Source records
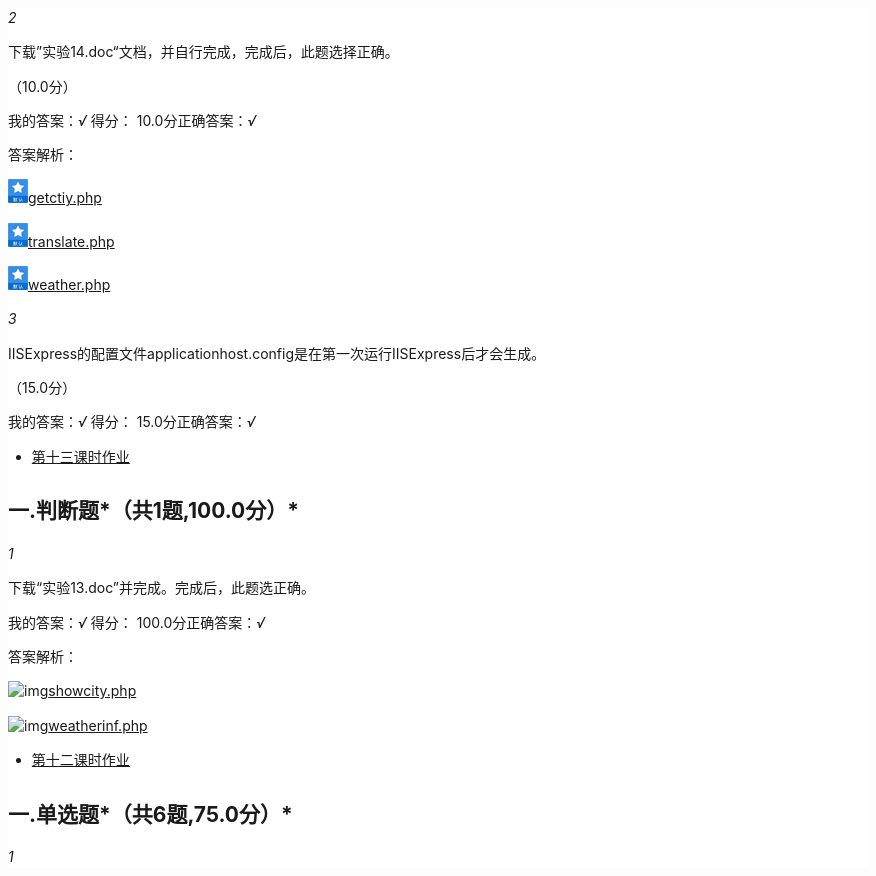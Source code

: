 *2*

下载”实验14.doc“文档，并自行完成，完成后，此题选择正确。

（10.0分）

我的答案：*√* 得分： 10.0分正确答案：*√*

答案解析：

![img](md_img/icon_default.gif)[getctiy.php](https://mooc1-1.chaoxing.com/ueditorupload/read?objectId=276f5e25385722f90eda6470ed65faa9&fileOriName=getctiy.php)

![img](md_img/icon_default.gif)[translate.php](https://mooc1-1.chaoxing.com/ueditorupload/read?objectId=f7958caf400cacc39683bf7a7d6bcdc5&fileOriName=translate.php)

![img](md_img/icon_default.gif)[weather.php](https://mooc1-1.chaoxing.com/ueditorupload/read?objectId=1f546125cf2f1e04989b8eea9e5d9228&fileOriName=weather.php)



*3*

IISExpress的配置文件applicationhost.config是在第一次运行IISExpress后才会生成。

（15.0分）

我的答案：*√* 得分： 15.0分正确答案：*√*



- [第十三课时作业](javascript:void(0))



## 一.判断题*（共1题,100.0分）*

*1*

下载“实验13.doc”并完成。完成后，此题选正确。

我的答案：*√* 得分： 100.0分正确答案：*√*

答案解析：

![img](https://mooc1-1.chaoxing.com/js/editor20150812/dialogs/attachment_new/fileTypeImages/icon_default.gif)[showcity.php](https://mooc1-1.chaoxing.com/ueditorupload/read?objectId=16e4d6c959bc061251e87b01eacf93c8&fileOriName=showcity.php)

![img](https://mooc1-1.chaoxing.com/js/editor20150812/dialogs/attachment_new/fileTypeImages/icon_default.gif)[weatherinf.php](https://mooc1-1.chaoxing.com/ueditorupload/read?objectId=95c9515ebfd91a848776b9e9ea00125f&fileOriName=weatherinf.php)





- [第十二课时作业](javascript:void(0))



## 一.单选题*（共6题,75.0分）*

*1*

-- Exercise aim --
Copy out the data exactly and keep the pictures out.

-- Solution for this problem --
Source code

: *2*

下载”实验14.doc“文档，并自行完成，完成后，此题选择正确。

（10.0分）

我的答案：*√* 得分： 10.0分正确答案：*√*

答案解析：

![img](md_img/icon_default.gif)[getctiy.php](https://mooc1-1.chaoxing.com/ueditorupload/read?objectId=276f5e25385722f90eda6470ed65faa9&fileOriName=getctiy.php)

![img](md_img/icon_default.gif)[translate.php](https://mooc1-1.chaoxing.com/ueditorupload/read?objectId=f7958caf400cacc39683bf7a7d6bcdc5&fileOriName=translate.php)

![img](md_img/icon_default.gif)[weather.php](https://mooc1-1.chaoxing.com/ueditorupload/read?objectId=1f546125cf2f1e04989b8eea9e5d9228&fileOriName=weather.php)



*3*

IISExpress的配置文件applicationhost.config是在第一次运行IISExpress后才会生成。

（15.0分）

我的答案：*√* 得分： 15.0分正确答案：*√*



- [第十三课时作业](javascript:void(0))



## 一.判断题*（共1题,100.0分）*

*1*

下载“实验13.doc”并完成。完成后，此题选正确。

我的答案：*√* 得分： 100.0分正确答案：*√*

答案解析：

![img](https://mooc1-1.chaoxing.com/js/editor20150812/dialogs/attachment_new/fileTypeImages/icon_default.gif)[showcity.php](https://mooc1-1.chaoxing.com/ueditorupload/read?objectId=16e4d6c959bc061251e87b01eacf93c8&fileOriName=showcity.php)

![img](https://mooc1-1.chaoxing.com/js/editor20150812/dialogs/attachment_new/fileTypeImages/icon_default.gif)[weatherinf.php](https://mooc1-1.chaoxing.com/ueditorupload/read?objectId=95c9515ebfd91a848776b9e9ea00125f&fileOriName=weatherinf.php)





- [第十二课时作业](javascript:void(0))



## 一.单选题*（共6题,75.0分）*

*1*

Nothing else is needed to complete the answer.